A Salt Lake City native, Chloe Jones graduated from Wesleyan University this past May with a double major in dance and Hispanic literatures and cultures. She currently serves as development intern at the Yard, a position which brought her to Martha’s Vineyard for the first time. In less than one month, she has fallen in love with the Island. Her other great loves include dancing, writing, traveling, cooking, and hiking. She will be reporting each week about her experience working at the Yard.
The Schonberg Fellows’ departure last Monday marked the Yard’s shift to shorter residencies (mostly one week), which will make up the remainder of our 2015 Yard Arts Season.
We kicked off this new phase with a joint program shared by Kimberly Bartosik/daela and Trainor Dance, two wildly different companies from New York City. Both arrived at the Yard only a few hours after the Schonberg Fellows departed. It’s always a quick turnaround here.

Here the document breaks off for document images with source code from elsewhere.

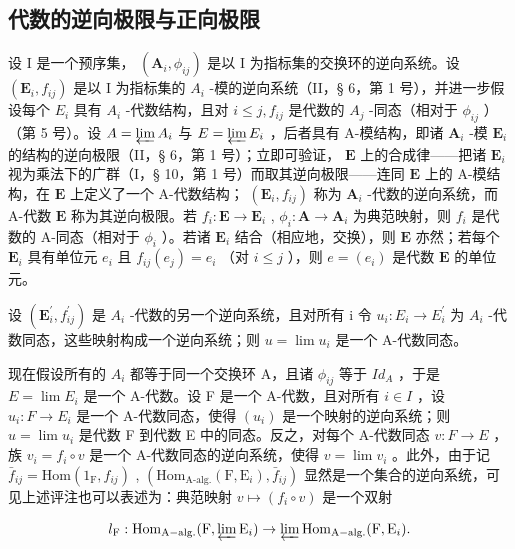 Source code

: \subsection{代数的逆向极限与正向极限}

设 I 是一个预序集， \((\mathbf{A}_{i},\phi_{ij})\) 是以 I 为指标集的交换环的逆向系统。设 \((\mathbf{E}_{i},f_{ij})\) 是以 I 为指标集的 \(A_{i}\) -模的逆向系统（II，§ 6，第 1 号），并进一步假设每个 \(E_{i}\) 具有 \(A_{i}\) -代数结构，且对 \(i\leqslant j,f_{ij}\) 是代数的 \(A_{j}\) -同态（相对于 \(\phi_{ij}\) ）（第 5 号）。设 \(A=\varprojlim A_{i}\) 与 \(E=\varprojlim E_{i}\) ，后者具有 A-模结构，即诸 \(\mathbf{A}_i\) -模 \(\mathbf{E}_i\) 的结构的逆向极限（II，§ 6，第 1 号）；立即可验证， \(\mathbf{E}\) 上的合成律——把诸 \(\mathbf{E}_i\) 视为乘法下的广群（I，§ 10，第 1 号）而取其逆向极限——连同 \(\mathbf{E}\) 上的 A-模结构，在 \(\mathbf{E}\) 上定义了一个 A-代数结构； \((\mathbf{E}_i, f_{ij})\) 称为 \(\mathbf{A}_i\) -代数的逆向系统，而 A-代数 \(\mathbf{E}\) 称为其逆向极限。若 \(f_i: \mathbf{E} \to \mathbf{E}_i\) , \(\phi_i: \mathbf{A} \to \mathbf{A}_i\) 为典范映射，则 \(f_i\) 是代数的 A-同态（相对于 \(\phi_i\) ）。若诸 \(\mathbf{E}_i\) 结合（相应地，交换），则 \(\mathbf{E}\) 亦然；若每个 \(\mathbf{E}_i\) 具有单位元 \(e_i\) 且 \(f_{ij}(e_j) = e_i\) （对 \(i \leqslant j\) ），则 \(e = (e_i)\) 是代数 \(\mathbf{E}\) 的单位元。

设 \((\mathbf{E}_{i}^{\prime}, f_{ij}^{\prime})\) 是 \(A_{i}\) -代数的另一个逆向系统，且对所有 i 令 \(u_{i}: E_{i} \to E_{i}^{\prime}\) 为 \(A_{i}\) -代数同态，这些映射构成一个逆向系统；则 \(u = \lim u_{i}\) 是一个 A-代数同态。

现在假设所有的 \(A_{i}\) 都等于同一个交换环 A，且诸 \(\phi_{ij}\) 等于 \(Id_{A}\) ，于是 \(E = \lim E_{i}\) 是一个 A-代数。设 F 是一个 A-代数，且对所有 \(i \in I\) ，设 \(u_{i}: F \to E_{i}\) 是一个 A-代数同态，使得 \((u_{i})\) 是一个映射的逆向系统；则 \(u = \lim u_{i}\) 是代数 F 到代数 E 中的同态。反之，对每个 A-代数同态 \(v: F \to E\) ，族 \(v_{i} = f_{i} \circ v\) 是一个 A-代数同态的逆向系统，使得 \(v = \lim v_{i}\) 。此外，由于记 \(\bar{f}_{ij} = \text{Hom}(1_{\text{F}}, f_{ij})\) , \((\text{Hom}_{\text{A-alg.}}(\text{F}, \text{E}_i), \bar{f}_{ij})\) 显然是一个集合的逆向系统，可见上述评注也可以表述为：典范映射 \(v \mapsto (f_i \circ v)\) 是一个双射

\[
l _ {\mathrm{F}}: \operatorname{Hom} _ {\mathrm{A-alg.}} (\mathrm{F}, \varprojlim \mathrm{E} _ {i}) \rightarrow \varprojlim \operatorname{Hom} _ {\mathrm{A-alg.}} (\mathrm{F}, \mathrm{E} _ {i}).
\]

That evening, in the living room of the Front House, we held our standard orientation meeting for new artists. Going forward, every Monday will be a room full of new faces.
After the orientation, I went with my fellow interns to the studio for our weekly intern rehearsal. Over the course of the summer, the five of us will develop an original dance work to be performed in September. We operate as a collective, so no one intern plays the role of choreographer.
In rehearsal that night, my fellow intern Ari proposed we explore the concept of consensus and its role in collective art making. Should we prioritize consensus in our own group process? What happens if we agree to disagree?
To get at these big questions, we decided to create a “score of consensus.” Imagine this score like a game — rules but no winners, parameters but no predetermined outcomes. The specific rules and parameters are irrelevant.
We agreed to stay inside our “score of consensus” for 10 minutes. We set a timer, and Ari put on a song. Having only just invented the parameters, we had no idea what would happen. Not knowing is part of the joy and magic of dance making, but also part of its deep challenge.
To be honest, I’m not sure what happened in those 10 minutes. My memory is a blur of movement.
We finished rehearsal at 10 pm, and stepped out of the Yard’s open-air studio into thick darkness, our path back to the Side Yard barely visible. I thought about Holly, the Yard’s artist-services coordinator, telling the newcomers at our orientation that they would likely want to carry a flashlight at night. “You’re no longer in the city,” she joked.
As Rebecca Solnit writes in The Faraway Nearby: “Creation is always in the dark because you can only do the work of making by not quite knowing what you’re doing, by walking into darkness.”
Walking around the Yard at night, in a nearly undiluted darkness made possible by the absence of neon signs, headlights, traffic lights, city lights, I wonder how this place affects creative process and also how it mirrors it.
Our “score of consensus” felt like a step into the darkness Solnit describes: a quick dip into the unknown. I hope we tread farther into that darkness, daring to leave the light of what we know.